* Work required
A verbatim printing of the entries that follow is needed; pictures must not appear in it.
Start of Exercise material
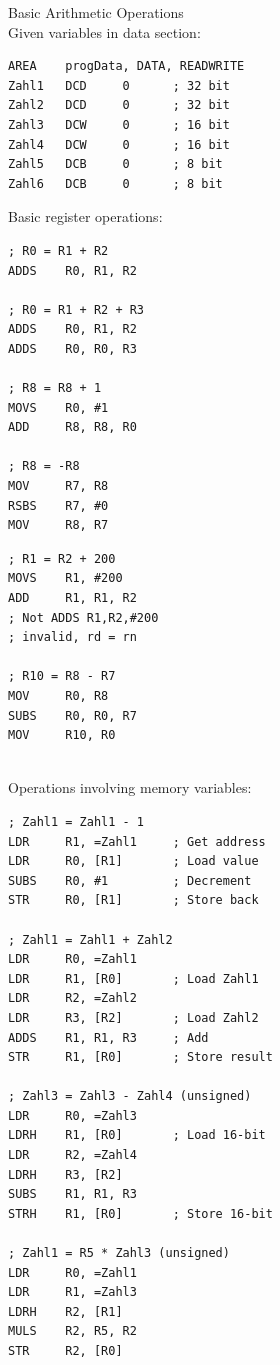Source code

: \begin{example2}{Basic Arithmetic Operations}\\
Given variables in data section:
\begin{lstlisting}[language=armasm, style=basesmol]
    AREA    progData, DATA, READWRITE
Zahl1   DCD     0      ; 32 bit
Zahl2   DCD     0      ; 32 bit 
Zahl3   DCW     0      ; 16 bit
Zahl4   DCW     0      ; 16 bit
Zahl5   DCB     0      ; 8 bit
Zahl6   DCB     0      ; 8 bit
\end{lstlisting}

Basic register operations:

\begin{minipage}{0.4\linewidth}
\begin{lstlisting}[language=armasm, style=basesmol]
; R0 = R1 + R2
ADDS    R0, R1, R2

; R0 = R1 + R2 + R3
ADDS    R0, R1, R2
ADDS    R0, R0, R3

; R8 = R8 + 1
MOVS    R0, #1
ADD     R8, R8, R0

; R8 = -R8
MOV     R7, R8
RSBS    R7, #0
MOV     R8, R7
\end{lstlisting}
\end{minipage}
\hspace{4mm}
\begin{minipage}{0.5\linewidth}
\begin{lstlisting}[language=armasm, style=basesmol]
; R1 = R2 + 200
MOVS    R1, #200
ADD     R1, R1, R2 
; Not ADDS R1,R2,#200 
; invalid, rd = rn    

; R10 = R8 - R7
MOV     R0, R8
SUBS    R0, R0, R7
MOV     R10, R0
\end{lstlisting}
\end{minipage}
\vspace{2mm}\\
Operations involving memory variables:
\begin{lstlisting}[language=armasm, style=basesmol]
; Zahl1 = Zahl1 - 1
LDR     R1, =Zahl1     ; Get address
LDR     R0, [R1]       ; Load value
SUBS    R0, #1         ; Decrement
STR     R0, [R1]       ; Store back

; Zahl1 = Zahl1 + Zahl2
LDR     R0, =Zahl1
LDR     R1, [R0]       ; Load Zahl1
LDR     R2, =Zahl2
LDR     R3, [R2]       ; Load Zahl2
ADDS    R1, R1, R3     ; Add
STR     R1, [R0]       ; Store result

; Zahl3 = Zahl3 - Zahl4 (unsigned)
LDR     R0, =Zahl3
LDRH    R1, [R0]       ; Load 16-bit
LDR     R2, =Zahl4
LDRH    R3, [R2]
SUBS    R1, R1, R3
STRH    R1, [R0]       ; Store 16-bit

; Zahl1 = R5 * Zahl3 (unsigned)
LDR     R0, =Zahl1
LDR     R1, =Zahl3
LDRH    R2, [R1]
MULS    R2, R5, R2
STR     R2, [R0]
\end{lstlisting}
\end{example2}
End of Exercise material
* Solved problem
Source code

: \begin{example2}{Basic Arithmetic Operations}\\
Given variables in data section:
\begin{lstlisting}[language=armasm, style=basesmol]
    AREA    progData, DATA, READWRITE
Zahl1   DCD     0      ; 32 bit
Zahl2   DCD     0      ; 32 bit 
Zahl3   DCW     0      ; 16 bit
Zahl4   DCW     0      ; 16 bit
Zahl5   DCB     0      ; 8 bit
Zahl6   DCB     0      ; 8 bit
\end{lstlisting}

Basic register operations:

\begin{minipage}{0.4\linewidth}
\begin{lstlisting}[language=armasm, style=basesmol]
; R0 = R1 + R2
ADDS    R0, R1, R2

; R0 = R1 + R2 + R3
ADDS    R0, R1, R2
ADDS    R0, R0, R3

; R8 = R8 + 1
MOVS    R0, #1
ADD     R8, R8, R0

; R8 = -R8
MOV     R7, R8
RSBS    R7, #0
MOV     R8, R7
\end{lstlisting}
\end{minipage}
\hspace{4mm}
\begin{minipage}{0.5\linewidth}
\begin{lstlisting}[language=armasm, style=basesmol]
; R1 = R2 + 200
MOVS    R1, #200
ADD     R1, R1, R2 
; Not ADDS R1,R2,#200 
; invalid, rd = rn    

; R10 = R8 - R7
MOV     R0, R8
SUBS    R0, R0, R7
MOV     R10, R0
\end{lstlisting}
\end{minipage}
\vspace{2mm}\\
Operations involving memory variables:
\begin{lstlisting}[language=armasm, style=basesmol]
; Zahl1 = Zahl1 - 1
LDR     R1, =Zahl1     ; Get address
LDR     R0, [R1]       ; Load value
SUBS    R0, #1         ; Decrement
STR     R0, [R1]       ; Store back

; Zahl1 = Zahl1 + Zahl2
LDR     R0, =Zahl1
LDR     R1, [R0]       ; Load Zahl1
LDR     R2, =Zahl2
LDR     R3, [R2]       ; Load Zahl2
ADDS    R1, R1, R3     ; Add
STR     R1, [R0]       ; Store result

; Zahl3 = Zahl3 - Zahl4 (unsigned)
LDR     R0, =Zahl3
LDRH    R1, [R0]       ; Load 16-bit
LDR     R2, =Zahl4
LDRH    R3, [R2]
SUBS    R1, R1, R3
STRH    R1, [R0]       ; Store 16-bit

; Zahl1 = R5 * Zahl3 (unsigned)
LDR     R0, =Zahl1
LDR     R1, =Zahl3
LDRH    R2, [R1]
MULS    R2, R5, R2
STR     R2, [R0]
\end{lstlisting}
\end{example2}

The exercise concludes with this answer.